+++ Data provided

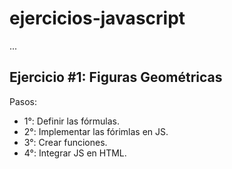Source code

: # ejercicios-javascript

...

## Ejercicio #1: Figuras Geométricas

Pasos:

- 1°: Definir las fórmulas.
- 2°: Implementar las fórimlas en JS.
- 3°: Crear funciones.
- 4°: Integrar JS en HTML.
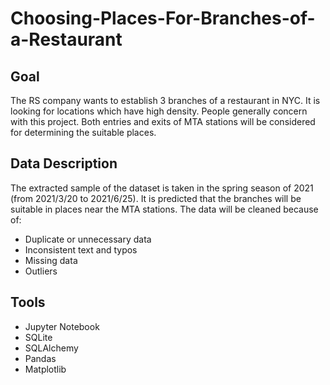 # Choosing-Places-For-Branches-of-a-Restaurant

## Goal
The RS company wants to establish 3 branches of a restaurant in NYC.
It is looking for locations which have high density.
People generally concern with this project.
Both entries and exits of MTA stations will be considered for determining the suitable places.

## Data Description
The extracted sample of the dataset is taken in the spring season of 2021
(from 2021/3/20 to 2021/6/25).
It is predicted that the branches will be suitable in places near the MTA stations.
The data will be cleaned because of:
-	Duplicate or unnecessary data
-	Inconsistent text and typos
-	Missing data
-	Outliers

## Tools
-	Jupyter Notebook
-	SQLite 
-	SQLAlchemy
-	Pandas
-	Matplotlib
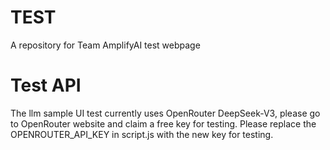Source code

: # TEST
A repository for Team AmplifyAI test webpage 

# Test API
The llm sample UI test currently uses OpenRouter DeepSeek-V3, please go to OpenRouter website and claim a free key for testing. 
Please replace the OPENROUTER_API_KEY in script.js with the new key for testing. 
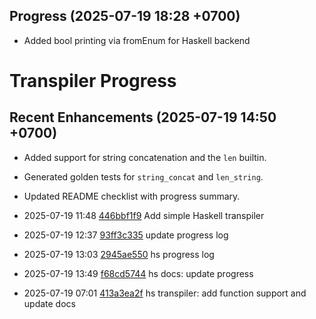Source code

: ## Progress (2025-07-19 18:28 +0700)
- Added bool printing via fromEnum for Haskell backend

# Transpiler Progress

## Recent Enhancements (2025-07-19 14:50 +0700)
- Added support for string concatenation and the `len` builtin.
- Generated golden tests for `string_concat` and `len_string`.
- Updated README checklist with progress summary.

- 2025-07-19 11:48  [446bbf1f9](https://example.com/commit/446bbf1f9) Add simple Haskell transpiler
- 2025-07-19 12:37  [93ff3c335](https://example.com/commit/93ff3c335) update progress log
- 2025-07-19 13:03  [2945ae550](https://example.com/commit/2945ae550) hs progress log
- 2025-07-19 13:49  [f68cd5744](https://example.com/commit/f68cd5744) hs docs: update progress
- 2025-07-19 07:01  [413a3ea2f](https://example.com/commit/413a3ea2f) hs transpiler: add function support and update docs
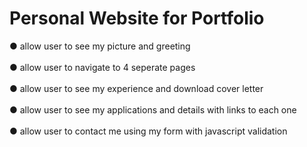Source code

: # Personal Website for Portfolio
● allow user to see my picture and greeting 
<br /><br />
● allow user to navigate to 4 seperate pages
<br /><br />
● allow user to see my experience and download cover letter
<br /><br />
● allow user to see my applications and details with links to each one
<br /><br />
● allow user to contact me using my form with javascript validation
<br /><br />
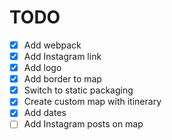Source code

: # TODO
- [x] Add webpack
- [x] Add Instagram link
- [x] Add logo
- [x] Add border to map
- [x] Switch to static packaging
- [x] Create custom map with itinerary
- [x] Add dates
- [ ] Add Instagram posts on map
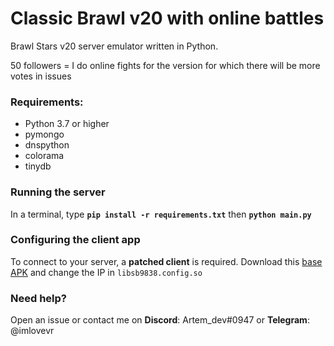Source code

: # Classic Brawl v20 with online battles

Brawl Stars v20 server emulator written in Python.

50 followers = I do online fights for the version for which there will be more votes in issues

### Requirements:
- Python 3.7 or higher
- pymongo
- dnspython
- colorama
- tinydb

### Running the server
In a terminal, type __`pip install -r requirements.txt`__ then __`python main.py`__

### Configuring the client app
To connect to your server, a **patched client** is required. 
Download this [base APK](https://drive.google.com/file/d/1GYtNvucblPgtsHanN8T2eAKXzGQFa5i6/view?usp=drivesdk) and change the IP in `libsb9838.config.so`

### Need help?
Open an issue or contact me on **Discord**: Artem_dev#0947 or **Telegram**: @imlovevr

++++++

_Task to complete_: Would you provide an exact, picture-free copy of the data above?

_Result of this task_:
Source code

: # ejercicios-javascript

...

## Ejercicio #1: Figuras Geométricas

Pasos:

- 1°: Definir las fórmulas.
- 2°: Implementar las fórimlas en JS.
- 3°: Crear funciones.
- 4°: Integrar JS en HTML.
 # Choosing-Places-For-Branches-of-a-Restaurant

## Goal
The RS company wants to establish 3 branches of a restaurant in NYC.
It is looking for locations which have high density.
People generally concern with this project.
Both entries and exits of MTA stations will be considered for determining the suitable places.

## Data Description
The extracted sample of the dataset is taken in the spring season of 2021
(from 2021/3/20 to 2021/6/25).
It is predicted that the branches will be suitable in places near the MTA stations.
The data will be cleaned because of:
-	Duplicate or unnecessary data
-	Inconsistent text and typos
-	Missing data
-	Outliers

## Tools
-	Jupyter Notebook
-	SQLite 
-	SQLAlchemy
-	Pandas
-	Matplotlib
Source code

: # TEST
A repository for Team AmplifyAI test webpage 

# Test API
The llm sample UI test currently uses OpenRouter DeepSeek-V3, please go to OpenRouter website and claim a free key for testing. 
Please replace the OPENROUTER_API_KEY in script.js with the new key for testing. 
Source code

: ## Progress (2025-07-19 18:28 +0700)
- Added bool printing via fromEnum for Haskell backend

# Transpiler Progress

## Recent Enhancements (2025-07-19 14:50 +0700)
- Added support for string concatenation and the `len` builtin.
- Generated golden tests for `string_concat` and `len_string`.
- Updated README checklist with progress summary.

- 2025-07-19 11:48  [446bbf1f9](https://example.com/commit/446bbf1f9) Add simple Haskell transpiler
- 2025-07-19 12:37  [93ff3c335](https://example.com/commit/93ff3c335) update progress log
- 2025-07-19 13:03  [2945ae550](https://example.com/commit/2945ae550) hs progress log
- 2025-07-19 13:49  [f68cd5744](https://example.com/commit/f68cd5744) hs docs: update progress
- 2025-07-19 07:01  [413a3ea2f](https://example.com/commit/413a3ea2f) hs transpiler: add function support and update docs
Source code

: # Personal Website for Portfolio
● allow user to see my picture and greeting 
<br /><br />
● allow user to navigate to 4 seperate pages
<br /><br />
● allow user to see my experience and download cover letter
<br /><br />
● allow user to see my applications and details with links to each one
<br /><br />
● allow user to contact me using my form with javascript validation
<br /><br />
Source code

: # TODO
- [x] Add webpack
- [x] Add Instagram link
- [x] Add logo
- [x] Add border to map
- [x] Switch to static packaging
- [x] Create custom map with itinerary
- [x] Add dates
- [ ] Add Instagram posts on map
Source code

: # Classic Brawl v20 with online battles

Brawl Stars v20 server emulator written in Python.

50 followers = I do online fights for the version for which there will be more votes in issues

### Requirements:
- Python 3.7 or higher
- pymongo
- dnspython
- colorama
- tinydb

### Running the server
In a terminal, type __`pip install -r requirements.txt`__ then __`python main.py`__

### Configuring the client app
To connect to your server, a **patched client** is required. 
Download this [base APK](https://drive.google.com/file/d/1GYtNvucblPgtsHanN8T2eAKXzGQFa5i6/view?usp=drivesdk) and change the IP in `libsb9838.config.so`

### Need help?
Open an issue or contact me on **Discord**: Artem_dev#0947 or **Telegram**: @imlovevr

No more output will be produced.